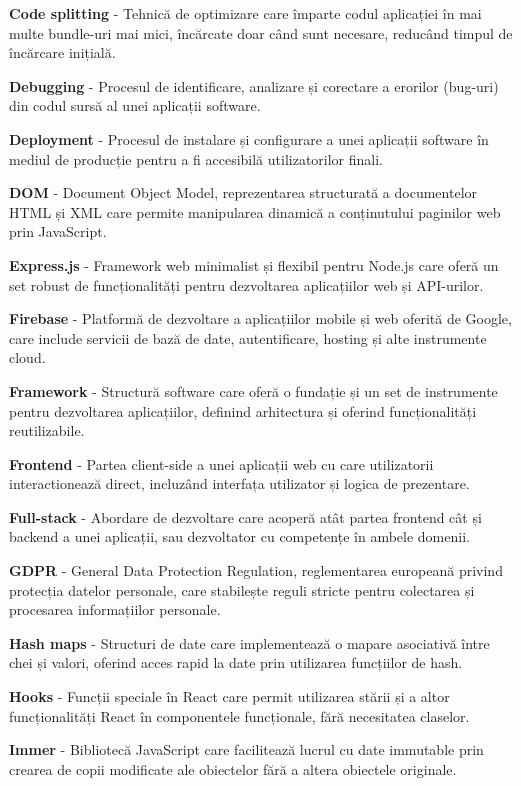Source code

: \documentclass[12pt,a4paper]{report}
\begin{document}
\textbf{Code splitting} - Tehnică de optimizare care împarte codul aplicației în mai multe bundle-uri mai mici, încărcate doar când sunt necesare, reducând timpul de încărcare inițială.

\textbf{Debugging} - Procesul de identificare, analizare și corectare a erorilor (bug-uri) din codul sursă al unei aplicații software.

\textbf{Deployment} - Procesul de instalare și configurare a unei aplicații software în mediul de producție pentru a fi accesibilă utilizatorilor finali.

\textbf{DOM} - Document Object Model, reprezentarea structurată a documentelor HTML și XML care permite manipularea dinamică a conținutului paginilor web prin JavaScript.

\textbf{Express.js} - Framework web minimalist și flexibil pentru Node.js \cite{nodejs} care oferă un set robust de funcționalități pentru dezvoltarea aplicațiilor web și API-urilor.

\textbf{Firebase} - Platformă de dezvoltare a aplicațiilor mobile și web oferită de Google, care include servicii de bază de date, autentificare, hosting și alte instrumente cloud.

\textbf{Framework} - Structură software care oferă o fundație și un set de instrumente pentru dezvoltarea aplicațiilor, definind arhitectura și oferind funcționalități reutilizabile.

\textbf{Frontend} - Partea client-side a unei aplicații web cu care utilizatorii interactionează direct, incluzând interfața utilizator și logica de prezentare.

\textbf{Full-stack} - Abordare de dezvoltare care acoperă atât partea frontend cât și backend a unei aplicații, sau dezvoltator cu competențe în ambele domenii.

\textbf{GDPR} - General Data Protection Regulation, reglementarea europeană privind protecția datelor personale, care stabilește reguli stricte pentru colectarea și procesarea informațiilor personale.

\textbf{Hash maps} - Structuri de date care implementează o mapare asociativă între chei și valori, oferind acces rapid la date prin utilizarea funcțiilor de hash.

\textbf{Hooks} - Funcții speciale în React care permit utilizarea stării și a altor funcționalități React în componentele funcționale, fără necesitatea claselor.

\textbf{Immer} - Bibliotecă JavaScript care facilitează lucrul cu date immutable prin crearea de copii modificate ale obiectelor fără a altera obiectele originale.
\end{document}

**Work to complete**
Only lines with the word "funcționalități" are needed. Copy them from the preceding records.

**Solution for this problem**
\textbf{Express.js} - Framework web minimalist și flexibil pentru Node.js \cite{nodejs} care oferă un set robust de funcționalități pentru dezvoltarea aplicațiilor web și API-urilor.
\textbf{Framework} - Structură software care oferă o fundație și un set de instrumente pentru dezvoltarea aplicațiilor, definind arhitectura și oferind funcționalități reutilizabile.
\textbf{Hooks} - Funcții speciale în React care permit utilizarea stării și a altor funcționalități React în componentele funcționale, fără necesitatea claselor.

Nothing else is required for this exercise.